Real-Time, High-Fidelity

Netdata’s emphasis on real-time capabilities ensures rapid detection and response to incidents. Its high-resolution data with 1-second granularity allows you to uncover micro-behaviors of applications and services. The system’s ability to collect and visualize data in less than a second significantly accelerates troubleshooting, offering significant time and cost efficiencies. Both of these features are offered as standard for every single metric, outperforming most other open-source and commercial solutions.

Scalability and Flexibility

With Netdata, you’re not bound by the size or complexity of your infrastructure. Its vertical and horizontal scalability capabilities can meet the most demanding environments.

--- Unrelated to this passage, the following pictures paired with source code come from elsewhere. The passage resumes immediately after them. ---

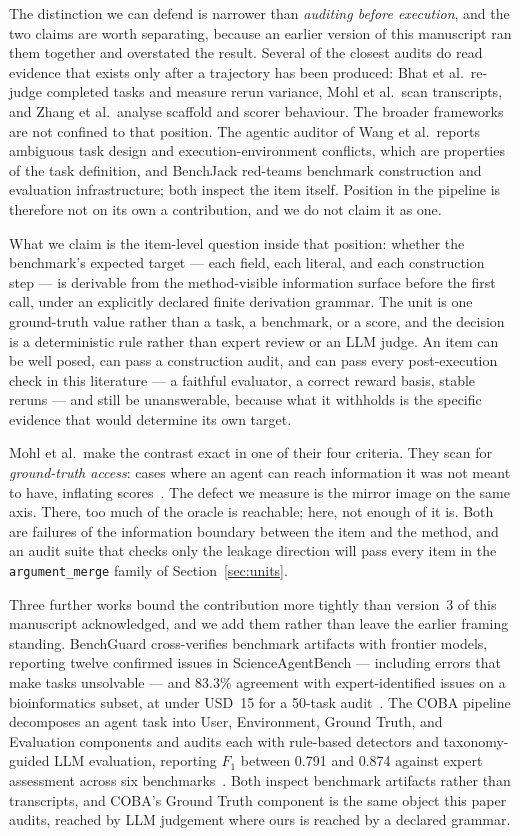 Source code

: \documentclass[11pt]{article}
\newcommand{\dfam}[1]{\texttt{#1}}
\begin{document}
The distinction we can defend is narrower than \emph{auditing before
execution}, and the two claims are worth separating, because an earlier version
of this manuscript ran them together and overstated the result. Several of the
closest audits do read evidence that exists only after a trajectory has been
produced: Bhat et al.\ re-judge completed tasks and measure rerun variance,
Mohl et al.\ scan transcripts, and Zhang et al.\ analyse scaffold and scorer
behaviour. The broader frameworks are not confined to that position. The
agentic auditor of Wang et al.\ reports ambiguous task design and
execution-environment conflicts, which are properties of the task definition,
and BenchJack red-teams benchmark construction and evaluation infrastructure;
both inspect the item itself. Position in the pipeline is therefore not on its
own a contribution, and we do not claim it as one.

What we claim is the item-level question inside that position: whether the
benchmark's expected target --- each field, each literal, and each construction
step --- is derivable from the method-visible information surface before the
first call, under an explicitly declared finite derivation grammar. The unit is
one ground-truth value rather than a task, a benchmark, or a score, and the
decision is a deterministic rule rather than expert review or an LLM judge. An
item can be well posed, can pass a construction audit, and can pass every
post-execution check in this literature --- a faithful evaluator, a correct
reward basis, stable reruns --- and still be unanswerable, because what it
withholds is the specific evidence that would determine its own target.

Mohl et al.\ make the contrast exact in one of their four criteria. They scan
for \emph{ground-truth access}: cases where an agent can reach information it
was not meant to have, inflating scores~\cite{mohl2026transcript}. The defect
we measure is the mirror image on the same axis. There, too much of the oracle
is reachable; here, not enough of it is. Both are failures of the information
boundary between the item and the method, and an audit suite that checks only
the leakage direction will pass every item in the \dfam{argument\_merge}
family of Section~\ref{sec:units}.

Three further works bound the contribution more tightly than version~3 of this
manuscript acknowledged, and we add them rather than leave the earlier framing
standing. BenchGuard cross-verifies benchmark artifacts with frontier models,
reporting twelve confirmed issues in ScienceAgentBench --- including errors
that make tasks unsolvable --- and 83.3\% agreement with expert-identified
issues on a bioinformatics subset, at under USD~15 for a 50-task
audit~\cite{tu2026benchguard}. The COBA pipeline decomposes an agent task into
User, Environment, Ground Truth, and Evaluation components and audits each with
rule-based detectors and taxonomy-guided LLM evaluation, reporting $F_1$
between 0.791 and 0.874 against expert assessment across six
benchmarks~\cite{suh2026agentsuite}. Both inspect benchmark artifacts rather
than transcripts, and COBA's Ground Truth component is the same object this
paper audits, reached by LLM judgement where ours is reached by a declared
grammar.
\end{document}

Additionally, the smart database storage management for long term retention and the ability to set up multiple centralization points offer both efficiency and geographical freedom, addressing data sovereignty concerns and eliminating traffic egress related costs. With Netdata your data is always managed by the open-source Netdata agents you install inside your infrastructure. Your data, your way.

Customizable and User-Friendly

Netdata provides extensive customization options, from a wide range of integrations to the ability to segment infrastructure into rooms and assign user roles and permissions. Additionally, Netdata is designed to be user-friendly, catering to both novice users and experts. The learning curve is gentle, requiring only familiarization with the organization of the dashboard and the configuration methodology.

Secure and Private

Netdata prioritizes user data protection, being designed with a security-first approach. Its adherence to Open Source Security Foundation Best Practices ensures reliable and private operations, countering data privacy and security concerns often associated with commercial SaaS solutions. Even when users use Netdata Cloud, their metrics data is not transferred and is not stored in the cloud. Metrics data pass through Netdata Cloud for the needs of visualizations only when users view Netdata Cloud dashboards, and only for the charts they view.

By combining all the above, Netdata not only meets but often exceeds the capabilities of other tools at a fraction of the cost.